(WORK TASK) Reproduce the entries below in full and without error.

(ENTRIES PROVIDED)
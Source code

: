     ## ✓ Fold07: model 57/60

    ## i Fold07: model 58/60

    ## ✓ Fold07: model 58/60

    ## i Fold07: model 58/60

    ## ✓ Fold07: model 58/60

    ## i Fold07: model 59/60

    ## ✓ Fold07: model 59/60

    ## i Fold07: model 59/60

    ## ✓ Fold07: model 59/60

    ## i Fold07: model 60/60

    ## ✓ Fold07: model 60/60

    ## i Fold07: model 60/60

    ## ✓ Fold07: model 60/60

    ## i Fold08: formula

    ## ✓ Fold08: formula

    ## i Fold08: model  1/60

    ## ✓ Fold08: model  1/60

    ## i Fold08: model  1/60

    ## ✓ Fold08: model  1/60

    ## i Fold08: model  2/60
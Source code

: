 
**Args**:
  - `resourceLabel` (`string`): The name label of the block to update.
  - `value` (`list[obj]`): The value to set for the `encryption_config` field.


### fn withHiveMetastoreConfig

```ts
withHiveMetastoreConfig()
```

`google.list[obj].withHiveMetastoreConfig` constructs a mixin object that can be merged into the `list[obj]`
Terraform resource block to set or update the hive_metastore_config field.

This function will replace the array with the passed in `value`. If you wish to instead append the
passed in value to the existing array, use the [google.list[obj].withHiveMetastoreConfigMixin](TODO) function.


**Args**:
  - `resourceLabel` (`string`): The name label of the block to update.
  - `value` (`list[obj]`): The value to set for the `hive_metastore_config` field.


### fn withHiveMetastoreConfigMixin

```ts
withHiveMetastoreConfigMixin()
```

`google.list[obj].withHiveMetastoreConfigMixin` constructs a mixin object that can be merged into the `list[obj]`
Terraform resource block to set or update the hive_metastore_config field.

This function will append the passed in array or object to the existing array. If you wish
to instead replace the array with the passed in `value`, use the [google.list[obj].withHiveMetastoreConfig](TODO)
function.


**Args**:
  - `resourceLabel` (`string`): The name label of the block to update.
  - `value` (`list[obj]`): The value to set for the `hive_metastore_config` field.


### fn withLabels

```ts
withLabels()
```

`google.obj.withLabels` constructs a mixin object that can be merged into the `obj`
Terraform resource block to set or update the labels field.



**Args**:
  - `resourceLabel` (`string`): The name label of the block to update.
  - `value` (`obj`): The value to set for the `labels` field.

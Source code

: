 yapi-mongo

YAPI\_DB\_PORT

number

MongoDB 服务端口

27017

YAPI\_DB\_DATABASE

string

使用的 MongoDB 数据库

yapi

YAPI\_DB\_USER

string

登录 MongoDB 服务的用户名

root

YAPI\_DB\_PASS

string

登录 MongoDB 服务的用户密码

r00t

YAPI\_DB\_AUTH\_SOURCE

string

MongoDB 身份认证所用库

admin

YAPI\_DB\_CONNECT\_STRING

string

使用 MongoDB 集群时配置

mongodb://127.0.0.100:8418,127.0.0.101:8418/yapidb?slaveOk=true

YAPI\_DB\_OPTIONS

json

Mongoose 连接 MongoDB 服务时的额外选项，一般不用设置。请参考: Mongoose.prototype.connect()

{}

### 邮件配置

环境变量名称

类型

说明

(ANSWER SPACE)
Source code

:     ## ✓ Fold07: model 57/60

    ## i Fold07: model 58/60

    ## ✓ Fold07: model 58/60

    ## i Fold07: model 58/60

    ## ✓ Fold07: model 58/60

    ## i Fold07: model 59/60

    ## ✓ Fold07: model 59/60

    ## i Fold07: model 59/60

    ## ✓ Fold07: model 59/60

    ## i Fold07: model 60/60

    ## ✓ Fold07: model 60/60

    ## i Fold07: model 60/60

    ## ✓ Fold07: model 60/60

    ## i Fold08: formula

    ## ✓ Fold08: formula

    ## i Fold08: model  1/60

    ## ✓ Fold08: model  1/60

    ## i Fold08: model  1/60

    ## ✓ Fold08: model  1/60

    ## i Fold08: model  2/60
Source code

: 
**Args**:
  - `resourceLabel` (`string`): The name label of the block to update.
  - `value` (`list[obj]`): The value to set for the `encryption_config` field.


### fn withHiveMetastoreConfig

```ts
withHiveMetastoreConfig()
```

`google.list[obj].withHiveMetastoreConfig` constructs a mixin object that can be merged into the `list[obj]`
Terraform resource block to set or update the hive_metastore_config field.

This function will replace the array with the passed in `value`. If you wish to instead append the
passed in value to the existing array, use the [google.list[obj].withHiveMetastoreConfigMixin](TODO) function.


**Args**:
  - `resourceLabel` (`string`): The name label of the block to update.
  - `value` (`list[obj]`): The value to set for the `hive_metastore_config` field.


### fn withHiveMetastoreConfigMixin

```ts
withHiveMetastoreConfigMixin()
```

`google.list[obj].withHiveMetastoreConfigMixin` constructs a mixin object that can be merged into the `list[obj]`
Terraform resource block to set or update the hive_metastore_config field.

This function will append the passed in array or object to the existing array. If you wish
to instead replace the array with the passed in `value`, use the [google.list[obj].withHiveMetastoreConfig](TODO)
function.


**Args**:
  - `resourceLabel` (`string`): The name label of the block to update.
  - `value` (`list[obj]`): The value to set for the `hive_metastore_config` field.


### fn withLabels

```ts
withLabels()
```

`google.obj.withLabels` constructs a mixin object that can be merged into the `obj`
Terraform resource block to set or update the labels field.



**Args**:
  - `resourceLabel` (`string`): The name label of the block to update.
  - `value` (`obj`): The value to set for the `labels` field.

Source code

: yapi-mongo

YAPI\_DB\_PORT

number

MongoDB 服务端口

27017

YAPI\_DB\_DATABASE

string

使用的 MongoDB 数据库

yapi

YAPI\_DB\_USER

string

登录 MongoDB 服务的用户名

root

YAPI\_DB\_PASS

string

登录 MongoDB 服务的用户密码

r00t

YAPI\_DB\_AUTH\_SOURCE

string

MongoDB 身份认证所用库

admin

YAPI\_DB\_CONNECT\_STRING

string

使用 MongoDB 集群时配置

mongodb://127.0.0.100:8418,127.0.0.101:8418/yapidb?slaveOk=true

YAPI\_DB\_OPTIONS

json

Mongoose 连接 MongoDB 服务时的额外选项，一般不用设置。请参考: Mongoose.prototype.connect()

{}

### 邮件配置

环境变量名称

类型

说明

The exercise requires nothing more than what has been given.